Items listed in a dataset:

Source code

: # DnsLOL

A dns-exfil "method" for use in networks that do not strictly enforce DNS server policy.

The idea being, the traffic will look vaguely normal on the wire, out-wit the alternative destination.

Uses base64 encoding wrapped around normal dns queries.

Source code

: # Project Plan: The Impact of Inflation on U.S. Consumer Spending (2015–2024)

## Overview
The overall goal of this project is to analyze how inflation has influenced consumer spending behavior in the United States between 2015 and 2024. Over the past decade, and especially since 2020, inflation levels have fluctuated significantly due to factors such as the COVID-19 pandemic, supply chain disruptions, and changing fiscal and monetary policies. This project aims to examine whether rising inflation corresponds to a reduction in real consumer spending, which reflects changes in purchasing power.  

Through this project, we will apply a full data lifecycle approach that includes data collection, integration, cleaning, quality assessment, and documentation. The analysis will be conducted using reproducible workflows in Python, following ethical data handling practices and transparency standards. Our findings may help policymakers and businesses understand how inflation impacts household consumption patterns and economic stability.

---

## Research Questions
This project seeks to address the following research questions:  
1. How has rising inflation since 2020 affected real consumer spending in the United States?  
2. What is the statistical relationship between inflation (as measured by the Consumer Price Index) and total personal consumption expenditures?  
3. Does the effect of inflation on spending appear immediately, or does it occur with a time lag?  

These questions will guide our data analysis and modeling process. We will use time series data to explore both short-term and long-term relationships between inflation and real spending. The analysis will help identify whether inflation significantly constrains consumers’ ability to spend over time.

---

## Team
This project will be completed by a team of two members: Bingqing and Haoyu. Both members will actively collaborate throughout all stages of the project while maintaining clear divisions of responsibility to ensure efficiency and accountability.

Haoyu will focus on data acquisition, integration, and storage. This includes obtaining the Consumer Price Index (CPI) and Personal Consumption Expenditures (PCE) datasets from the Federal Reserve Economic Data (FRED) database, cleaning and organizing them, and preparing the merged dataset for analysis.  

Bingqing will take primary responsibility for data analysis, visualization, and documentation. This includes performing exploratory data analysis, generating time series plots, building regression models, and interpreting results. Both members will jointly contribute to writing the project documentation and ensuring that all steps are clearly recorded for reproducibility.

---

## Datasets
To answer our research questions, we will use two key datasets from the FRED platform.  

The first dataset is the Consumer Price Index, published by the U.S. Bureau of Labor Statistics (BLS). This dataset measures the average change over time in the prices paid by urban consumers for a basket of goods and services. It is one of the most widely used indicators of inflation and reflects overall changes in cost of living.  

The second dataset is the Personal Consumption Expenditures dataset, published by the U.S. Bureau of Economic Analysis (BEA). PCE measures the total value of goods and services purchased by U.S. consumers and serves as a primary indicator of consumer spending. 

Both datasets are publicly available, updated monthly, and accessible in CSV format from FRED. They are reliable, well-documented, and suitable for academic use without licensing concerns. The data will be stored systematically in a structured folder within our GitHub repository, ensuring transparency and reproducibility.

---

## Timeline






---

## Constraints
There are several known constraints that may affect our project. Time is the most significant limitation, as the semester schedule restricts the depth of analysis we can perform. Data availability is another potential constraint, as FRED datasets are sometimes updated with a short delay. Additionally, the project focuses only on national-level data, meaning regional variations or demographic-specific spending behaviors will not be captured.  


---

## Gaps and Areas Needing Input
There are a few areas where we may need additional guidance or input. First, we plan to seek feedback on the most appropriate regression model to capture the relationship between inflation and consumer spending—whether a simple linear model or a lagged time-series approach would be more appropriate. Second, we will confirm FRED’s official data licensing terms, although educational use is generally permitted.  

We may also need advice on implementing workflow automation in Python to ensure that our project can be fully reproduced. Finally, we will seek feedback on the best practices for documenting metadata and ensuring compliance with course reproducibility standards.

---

EXERCISE REQUIREMENTS: The lines to return are those in the records above that hold the word "normal".

TASK OUTPUT:
The idea being, the traffic will look vaguely normal on the wire, out-wit the alternative destination.
Uses base64 encoding wrapped around normal dns queries.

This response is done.